Reading time: 2 – 3 minutes
Scientists may have hit the wall when it comes to reading articles. A 35-year trend of researchers reading an increasing number of scholarly manuscripts appears to be leveling off, accompanied by the bottoming out of time taken to read each article.
Led by information scientist Dr. Carol Tenopir at the Center for Information and Communication Studies at the University of Tennessee in Knoxville, the survey of 800 scholars found that in 2012, U.S. scientists and social scientists estimated they read, on average, 22 scholarly articles every month. Statistically, the results are no different from what was reported in the same survey given in 2005. This is the first time since the reading-habit questionnaire began 37 years ago in 1977 that scholarly article consumption hasn’t increased.
The survey defines “reading” as reviewing more than just the title or abstract of a manuscript. It doesn’t indicate whether articles are being skimmed more frequently than in the past. However, the reported time spent reading articles has deceased over the years. The most recent survey finds that the time taken to read each article appears to have bottomed out at just over 30 minutes. Researchers now report that they read more than half of their articles electronically.

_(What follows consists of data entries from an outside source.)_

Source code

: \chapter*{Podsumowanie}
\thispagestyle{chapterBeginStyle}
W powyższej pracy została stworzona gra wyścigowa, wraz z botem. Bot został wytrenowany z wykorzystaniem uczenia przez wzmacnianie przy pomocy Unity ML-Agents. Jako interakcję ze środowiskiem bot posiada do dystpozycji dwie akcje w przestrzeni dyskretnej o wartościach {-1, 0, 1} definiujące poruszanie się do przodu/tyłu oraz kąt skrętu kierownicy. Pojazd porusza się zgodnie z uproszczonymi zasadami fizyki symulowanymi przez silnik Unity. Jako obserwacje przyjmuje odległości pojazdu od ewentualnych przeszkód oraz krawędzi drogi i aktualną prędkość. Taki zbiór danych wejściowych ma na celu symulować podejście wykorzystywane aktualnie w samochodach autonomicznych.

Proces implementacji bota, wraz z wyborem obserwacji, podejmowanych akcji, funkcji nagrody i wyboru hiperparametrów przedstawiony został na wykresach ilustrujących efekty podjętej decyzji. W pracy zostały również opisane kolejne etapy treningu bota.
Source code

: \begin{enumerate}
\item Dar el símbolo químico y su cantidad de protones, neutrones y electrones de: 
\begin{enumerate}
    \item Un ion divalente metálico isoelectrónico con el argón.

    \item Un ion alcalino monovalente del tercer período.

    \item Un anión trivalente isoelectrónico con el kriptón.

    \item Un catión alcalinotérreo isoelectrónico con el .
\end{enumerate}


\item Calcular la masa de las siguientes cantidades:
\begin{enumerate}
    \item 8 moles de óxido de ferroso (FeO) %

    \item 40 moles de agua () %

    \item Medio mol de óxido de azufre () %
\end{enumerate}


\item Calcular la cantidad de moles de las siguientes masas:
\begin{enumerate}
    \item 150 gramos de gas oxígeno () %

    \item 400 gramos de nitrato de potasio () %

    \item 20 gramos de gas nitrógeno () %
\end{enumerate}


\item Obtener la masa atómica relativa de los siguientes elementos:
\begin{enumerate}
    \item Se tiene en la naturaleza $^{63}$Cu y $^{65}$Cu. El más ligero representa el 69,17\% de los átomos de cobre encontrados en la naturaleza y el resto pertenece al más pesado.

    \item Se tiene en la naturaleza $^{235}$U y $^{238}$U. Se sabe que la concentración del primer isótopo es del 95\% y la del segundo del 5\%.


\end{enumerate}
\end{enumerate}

Given that an increasing amount of information is available online, the survey questions themselves are becoming outdated, since it’s been assumed by communications analysts that researchers always read manuscripts in their entirety. To the contrary, data suggests that “power-browsing” digital articles is common today, with scholars scanning for specific pieces of information.
Moreover, other sources of information such as blogs, wikis and databases, are becoming increasingly important, obscuring the very definition of “scholarly article.”
The study is due to appear in the journal Learned Publishing.